*** DATA UNDER STUDY ***

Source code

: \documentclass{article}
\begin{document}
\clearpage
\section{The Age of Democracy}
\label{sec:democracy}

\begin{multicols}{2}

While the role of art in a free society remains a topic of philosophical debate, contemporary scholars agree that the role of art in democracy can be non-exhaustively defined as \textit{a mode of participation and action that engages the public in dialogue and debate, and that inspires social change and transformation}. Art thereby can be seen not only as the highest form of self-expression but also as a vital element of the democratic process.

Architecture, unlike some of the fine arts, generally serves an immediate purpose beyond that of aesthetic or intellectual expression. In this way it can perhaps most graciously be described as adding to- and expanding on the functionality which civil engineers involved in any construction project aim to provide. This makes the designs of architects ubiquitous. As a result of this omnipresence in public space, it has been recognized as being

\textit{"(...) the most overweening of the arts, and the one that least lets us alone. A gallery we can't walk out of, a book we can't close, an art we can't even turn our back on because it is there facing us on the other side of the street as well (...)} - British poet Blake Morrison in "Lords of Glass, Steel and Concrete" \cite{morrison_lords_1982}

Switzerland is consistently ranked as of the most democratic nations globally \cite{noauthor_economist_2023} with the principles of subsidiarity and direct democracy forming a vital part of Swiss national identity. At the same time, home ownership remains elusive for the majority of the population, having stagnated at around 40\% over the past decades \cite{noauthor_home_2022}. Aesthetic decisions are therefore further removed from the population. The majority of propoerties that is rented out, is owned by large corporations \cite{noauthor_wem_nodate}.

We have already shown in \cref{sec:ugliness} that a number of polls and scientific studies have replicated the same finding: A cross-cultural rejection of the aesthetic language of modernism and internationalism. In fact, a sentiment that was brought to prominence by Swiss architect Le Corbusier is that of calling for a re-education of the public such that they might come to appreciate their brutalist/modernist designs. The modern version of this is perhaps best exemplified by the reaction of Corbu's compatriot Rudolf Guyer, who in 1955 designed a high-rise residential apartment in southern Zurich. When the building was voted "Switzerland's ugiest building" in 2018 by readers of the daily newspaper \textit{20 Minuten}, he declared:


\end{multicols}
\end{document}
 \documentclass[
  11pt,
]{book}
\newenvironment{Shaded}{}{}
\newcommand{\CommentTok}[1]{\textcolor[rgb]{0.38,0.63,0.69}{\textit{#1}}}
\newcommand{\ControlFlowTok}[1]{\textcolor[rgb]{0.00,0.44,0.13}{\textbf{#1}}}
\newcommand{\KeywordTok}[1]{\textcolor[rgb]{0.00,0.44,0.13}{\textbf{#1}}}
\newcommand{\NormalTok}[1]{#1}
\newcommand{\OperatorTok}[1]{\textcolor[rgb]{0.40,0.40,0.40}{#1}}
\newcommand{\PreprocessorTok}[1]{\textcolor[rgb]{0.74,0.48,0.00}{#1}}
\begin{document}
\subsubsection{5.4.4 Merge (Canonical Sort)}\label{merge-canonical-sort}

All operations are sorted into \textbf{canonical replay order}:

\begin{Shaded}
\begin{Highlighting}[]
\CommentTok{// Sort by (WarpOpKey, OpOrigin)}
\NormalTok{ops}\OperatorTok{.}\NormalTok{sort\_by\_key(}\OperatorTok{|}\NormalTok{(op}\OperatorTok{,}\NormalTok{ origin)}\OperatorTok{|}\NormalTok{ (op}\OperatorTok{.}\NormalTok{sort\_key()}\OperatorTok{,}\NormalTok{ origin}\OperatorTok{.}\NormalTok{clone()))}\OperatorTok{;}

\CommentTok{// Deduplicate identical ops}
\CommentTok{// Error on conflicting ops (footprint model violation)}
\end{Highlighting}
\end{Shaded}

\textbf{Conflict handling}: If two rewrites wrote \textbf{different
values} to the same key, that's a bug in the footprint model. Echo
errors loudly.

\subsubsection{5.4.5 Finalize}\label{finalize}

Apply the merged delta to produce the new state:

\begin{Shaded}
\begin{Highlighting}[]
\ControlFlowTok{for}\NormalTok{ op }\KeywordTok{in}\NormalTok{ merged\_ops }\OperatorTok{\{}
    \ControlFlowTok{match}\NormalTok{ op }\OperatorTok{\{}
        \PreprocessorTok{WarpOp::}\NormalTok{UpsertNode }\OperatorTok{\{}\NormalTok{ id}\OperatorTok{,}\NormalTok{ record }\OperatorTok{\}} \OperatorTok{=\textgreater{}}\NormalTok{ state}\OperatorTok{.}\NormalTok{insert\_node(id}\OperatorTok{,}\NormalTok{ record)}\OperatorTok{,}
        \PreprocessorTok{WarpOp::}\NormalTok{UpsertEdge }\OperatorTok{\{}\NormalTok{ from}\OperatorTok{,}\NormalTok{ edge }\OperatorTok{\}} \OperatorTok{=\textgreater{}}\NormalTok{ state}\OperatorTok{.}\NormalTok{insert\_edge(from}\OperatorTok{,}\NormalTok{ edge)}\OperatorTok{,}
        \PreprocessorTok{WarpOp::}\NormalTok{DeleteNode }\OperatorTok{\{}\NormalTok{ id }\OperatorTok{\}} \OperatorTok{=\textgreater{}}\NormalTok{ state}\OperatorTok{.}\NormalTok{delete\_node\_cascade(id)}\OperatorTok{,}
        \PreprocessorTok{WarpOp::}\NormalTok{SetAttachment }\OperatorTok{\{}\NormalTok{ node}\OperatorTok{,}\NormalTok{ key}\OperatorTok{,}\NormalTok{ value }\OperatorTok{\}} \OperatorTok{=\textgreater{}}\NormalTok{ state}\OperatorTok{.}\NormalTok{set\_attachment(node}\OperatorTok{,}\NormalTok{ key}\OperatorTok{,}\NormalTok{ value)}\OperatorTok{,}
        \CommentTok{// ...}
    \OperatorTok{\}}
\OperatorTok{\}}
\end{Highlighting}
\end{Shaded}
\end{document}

*** End of DATA UNDER STUDY ***

PROBLEM REQUIREMENTS = The records shown above are to be copied exactly, every one of them.

RESPONSE AREA =
Source code

: \documentclass{article}
\begin{document}
\clearpage
\section{The Age of Democracy}
\label{sec:democracy}

\begin{multicols}{2}

While the role of art in a free society remains a topic of philosophical debate, contemporary scholars agree that the role of art in democracy can be non-exhaustively defined as \textit{a mode of participation and action that engages the public in dialogue and debate, and that inspires social change and transformation}. Art thereby can be seen not only as the highest form of self-expression but also as a vital element of the democratic process.

Architecture, unlike some of the fine arts, generally serves an immediate purpose beyond that of aesthetic or intellectual expression. In this way it can perhaps most graciously be described as adding to- and expanding on the functionality which civil engineers involved in any construction project aim to provide. This makes the designs of architects ubiquitous. As a result of this omnipresence in public space, it has been recognized as being

\textit{"(...) the most overweening of the arts, and the one that least lets us alone. A gallery we can't walk out of, a book we can't close, an art we can't even turn our back on because it is there facing us on the other side of the street as well (...)} - British poet Blake Morrison in "Lords of Glass, Steel and Concrete" \cite{morrison_lords_1982}

Switzerland is consistently ranked as of the most democratic nations globally \cite{noauthor_economist_2023} with the principles of subsidiarity and direct democracy forming a vital part of Swiss national identity. At the same time, home ownership remains elusive for the majority of the population, having stagnated at around 40\% over the past decades \cite{noauthor_home_2022}. Aesthetic decisions are therefore further removed from the population. The majority of propoerties that is rented out, is owned by large corporations \cite{noauthor_wem_nodate}.

We have already shown in \cref{sec:ugliness} that a number of polls and scientific studies have replicated the same finding: A cross-cultural rejection of the aesthetic language of modernism and internationalism. In fact, a sentiment that was brought to prominence by Swiss architect Le Corbusier is that of calling for a re-education of the public such that they might come to appreciate their brutalist/modernist designs. The modern version of this is perhaps best exemplified by the reaction of Corbu's compatriot Rudolf Guyer, who in 1955 designed a high-rise residential apartment in southern Zurich. When the building was voted "Switzerland's ugiest building" in 2018 by readers of the daily newspaper \textit{20 Minuten}, he declared:


\end{multicols}
\end{document}
 \documentclass[
  11pt,
]{book}
\newenvironment{Shaded}{}{}
\newcommand{\CommentTok}[1]{\textcolor[rgb]{0.38,0.63,0.69}{\textit{#1}}}
\newcommand{\ControlFlowTok}[1]{\textcolor[rgb]{0.00,0.44,0.13}{\textbf{#1}}}
\newcommand{\KeywordTok}[1]{\textcolor[rgb]{0.00,0.44,0.13}{\textbf{#1}}}
\newcommand{\NormalTok}[1]{#1}
\newcommand{\OperatorTok}[1]{\textcolor[rgb]{0.40,0.40,0.40}{#1}}
\newcommand{\PreprocessorTok}[1]{\textcolor[rgb]{0.74,0.48,0.00}{#1}}
\begin{document}
\subsubsection{5.4.4 Merge (Canonical Sort)}\label{merge-canonical-sort}

All operations are sorted into \textbf{canonical replay order}:

\begin{Shaded}
\begin{Highlighting}[]
\CommentTok{// Sort by (WarpOpKey, OpOrigin)}
\NormalTok{ops}\OperatorTok{.}\NormalTok{sort\_by\_key(}\OperatorTok{|}\NormalTok{(op}\OperatorTok{,}\NormalTok{ origin)}\OperatorTok{|}\NormalTok{ (op}\OperatorTok{.}\NormalTok{sort\_key()}\OperatorTok{,}\NormalTok{ origin}\OperatorTok{.}\NormalTok{clone()))}\OperatorTok{;}

\CommentTok{// Deduplicate identical ops}
\CommentTok{// Error on conflicting ops (footprint model violation)}
\end{Highlighting}
\end{Shaded}

\textbf{Conflict handling}: If two rewrites wrote \textbf{different
values} to the same key, that's a bug in the footprint model. Echo
errors loudly.

\subsubsection{5.4.5 Finalize}\label{finalize}

Apply the merged delta to produce the new state:

\begin{Shaded}
\begin{Highlighting}[]
\ControlFlowTok{for}\NormalTok{ op }\KeywordTok{in}\NormalTok{ merged\_ops }\OperatorTok{\{}
    \ControlFlowTok{match}\NormalTok{ op }\OperatorTok{\{}
        \PreprocessorTok{WarpOp::}\NormalTok{UpsertNode }\OperatorTok{\{}\NormalTok{ id}\OperatorTok{,}\NormalTok{ record }\OperatorTok{\}} \OperatorTok{=\textgreater{}}\NormalTok{ state}\OperatorTok{.}\NormalTok{insert\_node(id}\OperatorTok{,}\NormalTok{ record)}\OperatorTok{,}
        \PreprocessorTok{WarpOp::}\NormalTok{UpsertEdge }\OperatorTok{\{}\NormalTok{ from}\OperatorTok{,}\NormalTok{ edge }\OperatorTok{\}} \OperatorTok{=\textgreater{}}\NormalTok{ state}\OperatorTok{.}\NormalTok{insert\_edge(from}\OperatorTok{,}\NormalTok{ edge)}\OperatorTok{,}
        \PreprocessorTok{WarpOp::}\NormalTok{DeleteNode }\OperatorTok{\{}\NormalTok{ id }\OperatorTok{\}} \OperatorTok{=\textgreater{}}\NormalTok{ state}\OperatorTok{.}\NormalTok{delete\_node\_cascade(id)}\OperatorTok{,}
        \PreprocessorTok{WarpOp::}\NormalTok{SetAttachment }\OperatorTok{\{}\NormalTok{ node}\OperatorTok{,}\NormalTok{ key}\OperatorTok{,}\NormalTok{ value }\OperatorTok{\}} \OperatorTok{=\textgreater{}}\NormalTok{ state}\OperatorTok{.}\NormalTok{set\_attachment(node}\OperatorTok{,}\NormalTok{ key}\OperatorTok{,}\NormalTok{ value)}\OperatorTok{,}
        \CommentTok{// ...}
    \OperatorTok{\}}
\OperatorTok{\}}
\end{Highlighting}
\end{Shaded}
\end{document}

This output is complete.